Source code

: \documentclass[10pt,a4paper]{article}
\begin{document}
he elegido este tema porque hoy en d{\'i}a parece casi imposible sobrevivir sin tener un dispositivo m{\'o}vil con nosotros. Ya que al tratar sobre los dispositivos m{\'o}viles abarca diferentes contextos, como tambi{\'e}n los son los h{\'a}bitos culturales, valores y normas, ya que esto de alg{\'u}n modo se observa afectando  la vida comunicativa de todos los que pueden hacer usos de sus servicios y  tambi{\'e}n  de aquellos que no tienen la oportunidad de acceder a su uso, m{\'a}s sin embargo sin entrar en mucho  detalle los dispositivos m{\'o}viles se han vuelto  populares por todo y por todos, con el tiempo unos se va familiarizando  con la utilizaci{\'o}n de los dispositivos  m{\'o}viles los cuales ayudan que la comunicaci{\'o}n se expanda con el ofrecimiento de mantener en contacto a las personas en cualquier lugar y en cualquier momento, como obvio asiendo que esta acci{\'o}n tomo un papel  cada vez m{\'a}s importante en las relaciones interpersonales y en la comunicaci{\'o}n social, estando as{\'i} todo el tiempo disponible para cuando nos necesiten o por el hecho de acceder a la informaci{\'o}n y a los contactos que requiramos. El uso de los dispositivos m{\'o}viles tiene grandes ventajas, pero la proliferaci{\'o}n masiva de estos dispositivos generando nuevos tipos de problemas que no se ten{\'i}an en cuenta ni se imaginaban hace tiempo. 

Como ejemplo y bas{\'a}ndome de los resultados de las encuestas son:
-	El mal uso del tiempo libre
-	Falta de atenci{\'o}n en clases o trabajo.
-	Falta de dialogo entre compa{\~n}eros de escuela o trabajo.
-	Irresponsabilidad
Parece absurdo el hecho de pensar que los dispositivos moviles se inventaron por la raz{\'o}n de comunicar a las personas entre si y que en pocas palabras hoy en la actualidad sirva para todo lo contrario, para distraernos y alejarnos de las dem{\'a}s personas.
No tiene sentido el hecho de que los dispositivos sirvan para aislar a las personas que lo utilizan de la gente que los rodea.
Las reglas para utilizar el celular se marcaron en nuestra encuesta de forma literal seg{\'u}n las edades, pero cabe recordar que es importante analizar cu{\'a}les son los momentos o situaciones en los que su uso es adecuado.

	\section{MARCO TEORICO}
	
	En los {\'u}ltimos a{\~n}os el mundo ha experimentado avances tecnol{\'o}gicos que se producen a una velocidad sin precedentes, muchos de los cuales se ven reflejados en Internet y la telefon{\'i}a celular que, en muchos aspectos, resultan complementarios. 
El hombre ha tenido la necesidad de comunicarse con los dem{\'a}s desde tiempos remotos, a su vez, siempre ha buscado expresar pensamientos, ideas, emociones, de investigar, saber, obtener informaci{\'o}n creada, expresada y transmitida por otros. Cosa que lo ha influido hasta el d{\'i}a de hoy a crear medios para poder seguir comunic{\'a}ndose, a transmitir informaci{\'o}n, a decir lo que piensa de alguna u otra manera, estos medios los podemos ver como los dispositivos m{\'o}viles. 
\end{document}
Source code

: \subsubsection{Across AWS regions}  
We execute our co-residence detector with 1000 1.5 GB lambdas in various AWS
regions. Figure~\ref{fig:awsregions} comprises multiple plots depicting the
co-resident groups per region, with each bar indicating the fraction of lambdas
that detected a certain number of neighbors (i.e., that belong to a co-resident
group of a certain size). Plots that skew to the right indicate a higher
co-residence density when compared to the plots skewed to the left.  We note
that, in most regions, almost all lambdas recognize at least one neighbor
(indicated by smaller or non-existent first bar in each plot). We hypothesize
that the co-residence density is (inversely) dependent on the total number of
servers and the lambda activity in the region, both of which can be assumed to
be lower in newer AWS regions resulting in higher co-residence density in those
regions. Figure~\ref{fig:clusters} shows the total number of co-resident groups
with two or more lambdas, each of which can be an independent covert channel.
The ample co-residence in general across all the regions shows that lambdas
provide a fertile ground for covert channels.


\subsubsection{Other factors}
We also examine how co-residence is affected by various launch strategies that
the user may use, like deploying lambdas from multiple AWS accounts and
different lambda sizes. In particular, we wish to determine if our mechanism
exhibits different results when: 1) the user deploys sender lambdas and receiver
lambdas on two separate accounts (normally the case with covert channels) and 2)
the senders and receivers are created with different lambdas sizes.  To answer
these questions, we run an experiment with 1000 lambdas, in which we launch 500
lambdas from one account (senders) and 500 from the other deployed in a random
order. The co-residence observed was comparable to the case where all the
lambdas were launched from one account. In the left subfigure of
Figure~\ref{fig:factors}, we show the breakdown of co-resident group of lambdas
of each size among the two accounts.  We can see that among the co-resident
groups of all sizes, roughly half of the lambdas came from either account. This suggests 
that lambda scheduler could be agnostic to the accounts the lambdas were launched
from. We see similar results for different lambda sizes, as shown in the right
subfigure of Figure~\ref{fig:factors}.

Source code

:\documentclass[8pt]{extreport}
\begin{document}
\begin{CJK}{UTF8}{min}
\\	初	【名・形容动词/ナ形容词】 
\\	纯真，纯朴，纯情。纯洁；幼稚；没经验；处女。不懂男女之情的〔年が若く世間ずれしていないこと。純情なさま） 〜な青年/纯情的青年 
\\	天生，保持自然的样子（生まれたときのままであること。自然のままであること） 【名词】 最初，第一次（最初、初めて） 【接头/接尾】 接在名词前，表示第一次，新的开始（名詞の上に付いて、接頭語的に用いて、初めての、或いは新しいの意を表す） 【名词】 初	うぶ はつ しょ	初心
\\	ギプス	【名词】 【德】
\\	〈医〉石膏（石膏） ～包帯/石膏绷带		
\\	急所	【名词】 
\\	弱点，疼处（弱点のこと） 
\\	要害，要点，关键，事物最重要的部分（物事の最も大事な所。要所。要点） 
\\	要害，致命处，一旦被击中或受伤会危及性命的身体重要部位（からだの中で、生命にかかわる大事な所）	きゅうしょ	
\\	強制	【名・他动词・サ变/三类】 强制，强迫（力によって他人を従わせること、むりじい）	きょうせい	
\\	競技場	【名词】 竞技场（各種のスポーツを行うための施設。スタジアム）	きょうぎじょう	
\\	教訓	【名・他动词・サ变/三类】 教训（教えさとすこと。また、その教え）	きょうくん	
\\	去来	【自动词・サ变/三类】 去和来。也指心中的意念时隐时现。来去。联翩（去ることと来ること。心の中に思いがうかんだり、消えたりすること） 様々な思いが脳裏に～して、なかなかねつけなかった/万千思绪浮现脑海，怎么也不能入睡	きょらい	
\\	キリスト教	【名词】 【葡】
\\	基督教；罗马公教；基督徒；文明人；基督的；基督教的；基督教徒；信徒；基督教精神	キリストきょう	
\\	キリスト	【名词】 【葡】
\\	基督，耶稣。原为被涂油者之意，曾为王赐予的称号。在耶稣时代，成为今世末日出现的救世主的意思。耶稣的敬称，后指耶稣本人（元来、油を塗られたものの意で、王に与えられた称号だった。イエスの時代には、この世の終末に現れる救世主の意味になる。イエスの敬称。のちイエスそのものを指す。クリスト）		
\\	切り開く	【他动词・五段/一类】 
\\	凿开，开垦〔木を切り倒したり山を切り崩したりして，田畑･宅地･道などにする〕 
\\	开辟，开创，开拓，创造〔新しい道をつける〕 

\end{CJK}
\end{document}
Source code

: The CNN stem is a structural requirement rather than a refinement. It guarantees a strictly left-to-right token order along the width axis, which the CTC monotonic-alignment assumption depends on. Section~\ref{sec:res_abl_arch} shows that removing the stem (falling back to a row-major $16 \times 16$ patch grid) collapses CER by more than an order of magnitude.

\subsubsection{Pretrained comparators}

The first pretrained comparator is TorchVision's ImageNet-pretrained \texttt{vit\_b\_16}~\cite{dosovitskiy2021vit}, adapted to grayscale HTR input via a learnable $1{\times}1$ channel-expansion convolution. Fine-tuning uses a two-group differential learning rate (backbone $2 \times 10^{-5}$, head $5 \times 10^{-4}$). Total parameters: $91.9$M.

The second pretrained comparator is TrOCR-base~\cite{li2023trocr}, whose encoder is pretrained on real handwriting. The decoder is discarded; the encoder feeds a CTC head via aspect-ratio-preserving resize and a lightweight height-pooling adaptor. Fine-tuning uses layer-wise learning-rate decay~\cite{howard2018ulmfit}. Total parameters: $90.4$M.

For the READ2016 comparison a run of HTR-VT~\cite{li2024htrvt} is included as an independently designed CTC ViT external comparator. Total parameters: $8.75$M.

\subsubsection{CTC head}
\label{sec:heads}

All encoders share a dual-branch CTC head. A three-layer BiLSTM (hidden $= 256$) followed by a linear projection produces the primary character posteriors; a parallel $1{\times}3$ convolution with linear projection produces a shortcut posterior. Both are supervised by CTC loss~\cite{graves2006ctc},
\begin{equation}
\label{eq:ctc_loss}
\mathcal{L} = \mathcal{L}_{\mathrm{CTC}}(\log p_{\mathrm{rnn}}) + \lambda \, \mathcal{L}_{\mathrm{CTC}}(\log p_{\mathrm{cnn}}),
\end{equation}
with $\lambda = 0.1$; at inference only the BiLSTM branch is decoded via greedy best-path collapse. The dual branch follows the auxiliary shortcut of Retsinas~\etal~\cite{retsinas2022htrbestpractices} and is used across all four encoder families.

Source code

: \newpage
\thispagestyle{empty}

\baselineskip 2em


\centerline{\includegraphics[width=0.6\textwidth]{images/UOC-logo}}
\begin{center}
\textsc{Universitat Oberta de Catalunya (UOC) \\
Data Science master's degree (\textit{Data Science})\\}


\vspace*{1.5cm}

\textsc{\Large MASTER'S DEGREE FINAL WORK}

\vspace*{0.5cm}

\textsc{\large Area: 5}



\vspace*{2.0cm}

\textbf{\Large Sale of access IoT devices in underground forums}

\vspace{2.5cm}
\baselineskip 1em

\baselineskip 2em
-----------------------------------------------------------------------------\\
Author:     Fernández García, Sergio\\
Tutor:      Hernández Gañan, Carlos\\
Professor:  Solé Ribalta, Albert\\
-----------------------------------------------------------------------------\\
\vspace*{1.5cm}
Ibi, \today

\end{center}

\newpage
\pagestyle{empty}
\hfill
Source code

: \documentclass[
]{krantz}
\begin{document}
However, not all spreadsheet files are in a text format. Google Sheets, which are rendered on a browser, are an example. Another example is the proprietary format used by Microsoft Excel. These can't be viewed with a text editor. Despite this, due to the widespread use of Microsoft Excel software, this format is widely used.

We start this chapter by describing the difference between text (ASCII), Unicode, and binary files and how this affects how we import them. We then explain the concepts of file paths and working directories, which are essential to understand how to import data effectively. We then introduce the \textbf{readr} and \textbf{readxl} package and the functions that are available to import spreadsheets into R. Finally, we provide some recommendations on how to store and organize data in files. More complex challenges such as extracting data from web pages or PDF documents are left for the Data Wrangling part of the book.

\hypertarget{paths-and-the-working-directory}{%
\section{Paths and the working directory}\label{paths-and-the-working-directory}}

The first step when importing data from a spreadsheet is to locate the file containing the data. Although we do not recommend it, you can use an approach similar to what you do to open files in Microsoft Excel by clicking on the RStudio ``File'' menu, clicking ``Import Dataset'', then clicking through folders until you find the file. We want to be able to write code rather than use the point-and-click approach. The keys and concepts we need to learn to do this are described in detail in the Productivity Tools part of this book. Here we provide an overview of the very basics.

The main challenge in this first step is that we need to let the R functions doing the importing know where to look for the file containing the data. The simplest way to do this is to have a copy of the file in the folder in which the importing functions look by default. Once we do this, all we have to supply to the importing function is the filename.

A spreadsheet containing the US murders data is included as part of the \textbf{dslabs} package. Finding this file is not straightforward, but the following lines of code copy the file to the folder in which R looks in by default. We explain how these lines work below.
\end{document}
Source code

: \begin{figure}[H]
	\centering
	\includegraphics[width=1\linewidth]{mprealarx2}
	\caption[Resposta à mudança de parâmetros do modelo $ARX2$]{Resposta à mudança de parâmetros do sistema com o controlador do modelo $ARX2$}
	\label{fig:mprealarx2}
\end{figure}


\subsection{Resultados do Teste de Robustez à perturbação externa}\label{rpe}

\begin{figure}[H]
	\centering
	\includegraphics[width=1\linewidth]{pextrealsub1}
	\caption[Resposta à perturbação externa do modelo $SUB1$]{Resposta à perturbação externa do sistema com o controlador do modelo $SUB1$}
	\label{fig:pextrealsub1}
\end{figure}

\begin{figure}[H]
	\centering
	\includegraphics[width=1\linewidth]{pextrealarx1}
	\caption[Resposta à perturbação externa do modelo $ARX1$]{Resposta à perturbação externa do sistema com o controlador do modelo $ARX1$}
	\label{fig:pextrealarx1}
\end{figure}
* * *
WHAT YOU SHOULD DO:
Throughout the data above, report every line that contains the string "directory".

SOLVED EXERCISE:
\hypertarget{paths-and-the-working-directory}{%
\section{Paths and the working directory}\label{paths-and-the-working-directory}}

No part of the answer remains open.